Creatine phosphokinase activity and its isozymes in normal, fetal and Duchenne dystrophic muscle.







How to cite this article:
Karandikar P V, Varadkar A M, Desai A D, Potnis A V. Creatine phosphokinase activity and its isozymes in normal, fetal and Duchenne dystrophic muscle. J Postgrad Med 1980;26:63


How to cite this URL:
Karandikar P V, Varadkar A M, Desai A D, Potnis A V. Creatine phosphokinase activity and its isozymes in normal, fetal and Duchenne dystrophic muscle. J Postgrad Med [serial online] 1980 [cited 2019 Nov 14];26:63. Available from: http://www.jpgmonline.com/text.asp?1980/26/1/63/988




  ::   Introduction Top

There is a preponderance of the enzyme Creatine phosphokinase (CPK, E.C.2.7.3.2) in the muscle tissue and its assessment in the serum has proved to be an extremely useful tool for the differential diagnosis of muscle disorders and for the detection of carriers in Duchenne muscular dystrophy (DMD). The enzyme has been known to exist in dimeric structures in three isozymic forms depicted as 'BB'-the brain type or CPK-1, the `MM'-the muscle type or CPK-3 and an intermediate type-the `MB' or CPK-2, which is a mixture of M and B sub-units. Each of these sub-units is under two separate genetic controls3 and accordingly during ontogeny of the muscle tissue, these genes continue to be expressed or shut off according to a programme.[4] Electrophoretically, the `BB' type is anodic, the `MM' type is cathodic while the `MB' type has an intermediate mobility.
There are conflicting observations on the muscle CPK isozyme profiles in muscular disorders. Thus, while Kar and Pearson[6] observed no overt abnormalities in the CPK isozymes in some myopathies including (DMD), several others. [1], 4],[10],[12] noted a high MB: MM ratio or a fetal pattern in several neuromuscular diseases and myopathies. Reports on the DMD muscle are also at variance with one another.

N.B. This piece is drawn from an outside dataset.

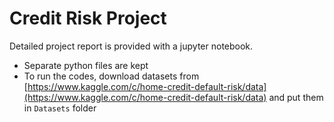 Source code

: # Credit Risk Project

Detailed project report is provided with a jupyter notebook.

- Separate python files are kept
- To run the codes, download datasets from [https://www.kaggle.com/c/home-credit-default-risk/data](https://www.kaggle.com/c/home-credit-default-risk/data) and put them in `Datasets` folder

Thus, where as Goto et al[4] found no change, Schapira et al[8] and recently Somer et al[9] found a fetal pattern of the isozymes.
In view of these contradictions, it was felt worthwhile to study the CPK isozyme profiles of muscles obtained from DMD patients and to compare them with those of fetal and normal individuals and also to assess muscle CPK activity as a comparative parameter.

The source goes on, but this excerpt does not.